Stored data entries:

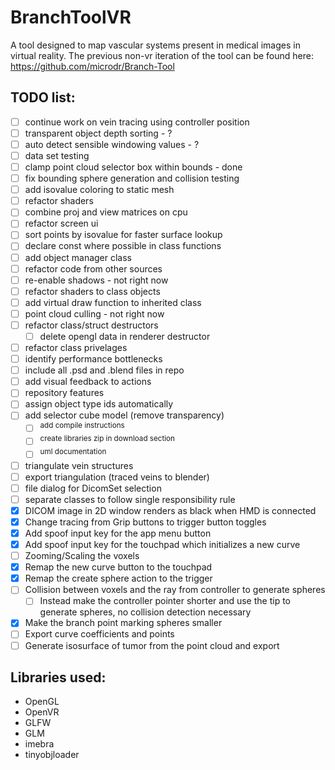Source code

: # BranchToolVR

A tool designed to map vascular systems present in medical images in virtual reality. The previous non-vr iteration of the tool can be found here: https://github.com/microdr/Branch-Tool

## TODO list:
- [ ] continue work on vein tracing using controller position
- [ ] transparent object depth sorting - ?
- [ ] auto detect sensible windowing values - ?
- [ ] data set testing
- [ ] clamp point cloud selector box within bounds - done
- [ ] fix bounding sphere generation and collision testing
- [ ] add isovalue coloring to static mesh
- [ ] refactor shaders
- [ ] combine proj and view matrices on cpu
- [ ] refactor screen ui
- [ ] sort points by isovalue for faster surface lookup
- [ ] declare const where possible in class functions
- [ ] add object manager class
- [ ] refactor code from other sources
- [ ] re-enable shadows - not right now
- [ ] refactor shaders to class objects
- [ ] add virtual draw function to inherited class
- [ ] point cloud culling - not right now
- [ ] refactor class/struct destructors
	- [ ] delete opengl data in renderer destructor
- [ ] refactor class privelages
- [ ] identify performance bottlenecks
- [ ] include all .psd and .blend files in repo
- [ ] add visual feedback to actions
- [ ] repository features
- [ ] assign object type ids automatically
- [ ] add selector cube model (remove transparency)
	- [ ] <sup>add compile instructions</sup>
	- [ ] <sup>create libraries zip in download section</sup>
	- [ ] <sup>uml documentation</sup>
- [ ] triangulate vein structures
- [ ] export triangulation (traced veins to blender)
- [ ] file dialog for DicomSet selection
- [ ] separate classes to follow single responsibility rule
- [x] DICOM image in 2D window renders as black when HMD is connected
- [x] Change tracing from Grip buttons to trigger button toggles
- [x] Add spoof input key for the app menu button
- [x] Add spoof input key for the touchpad which initializes a new curve
- [ ] Zooming/Scaling the voxels
- [x] Remap the new curve button to the touchpad
- [x] Remap the create sphere action to the trigger
- [ ] Collision between voxels and the ray from controller to generate spheres
	- [ ] Instead make the controller pointer shorter and use the tip to generate spheres, no collision detection necessary
- [x] Make the branch point marking spheres smaller
- [ ] Export curve coefficients and points
- [ ] Generate isosurface of tumor from the point cloud and export

## Libraries used:
* OpenGL
* OpenVR
* GLFW
* GLM
* imebra
* tinyobjloader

### YOUR GOAL
Please print each entry exactly as given and keep pictures out of it.

### RESPONSE TO THIS EXERCISE
Source code

: # BranchToolVR

A tool designed to map vascular systems present in medical images in virtual reality. The previous non-vr iteration of the tool can be found here: https://github.com/microdr/Branch-Tool

## TODO list:
- [ ] continue work on vein tracing using controller position
- [ ] transparent object depth sorting - ?
- [ ] auto detect sensible windowing values - ?
- [ ] data set testing
- [ ] clamp point cloud selector box within bounds - done
- [ ] fix bounding sphere generation and collision testing
- [ ] add isovalue coloring to static mesh
- [ ] refactor shaders
- [ ] combine proj and view matrices on cpu
- [ ] refactor screen ui
- [ ] sort points by isovalue for faster surface lookup
- [ ] declare const where possible in class functions
- [ ] add object manager class
- [ ] refactor code from other sources
- [ ] re-enable shadows - not right now
- [ ] refactor shaders to class objects
- [ ] add virtual draw function to inherited class
- [ ] point cloud culling - not right now
- [ ] refactor class/struct destructors
	- [ ] delete opengl data in renderer destructor
- [ ] refactor class privelages
- [ ] identify performance bottlenecks
- [ ] include all .psd and .blend files in repo
- [ ] add visual feedback to actions
- [ ] repository features
- [ ] assign object type ids automatically
- [ ] add selector cube model (remove transparency)
	- [ ] <sup>add compile instructions</sup>
	- [ ] <sup>create libraries zip in download section</sup>
	- [ ] <sup>uml documentation</sup>
- [ ] triangulate vein structures
- [ ] export triangulation (traced veins to blender)
- [ ] file dialog for DicomSet selection
- [ ] separate classes to follow single responsibility rule
- [x] DICOM image in 2D window renders as black when HMD is connected
- [x] Change tracing from Grip buttons to trigger button toggles
- [x] Add spoof input key for the app menu button
- [x] Add spoof input key for the touchpad which initializes a new curve
- [ ] Zooming/Scaling the voxels
- [x] Remap the new curve button to the touchpad
- [x] Remap the create sphere action to the trigger
- [ ] Collision between voxels and the ray from controller to generate spheres
	- [ ] Instead make the controller pointer shorter and use the tip to generate spheres, no collision detection necessary
- [x] Make the branch point marking spheres smaller
- [ ] Export curve coefficients and points
- [ ] Generate isosurface of tumor from the point cloud and export

## Libraries used:
* OpenGL
* OpenVR
* GLFW
* GLM
* imebra
* tinyobjloader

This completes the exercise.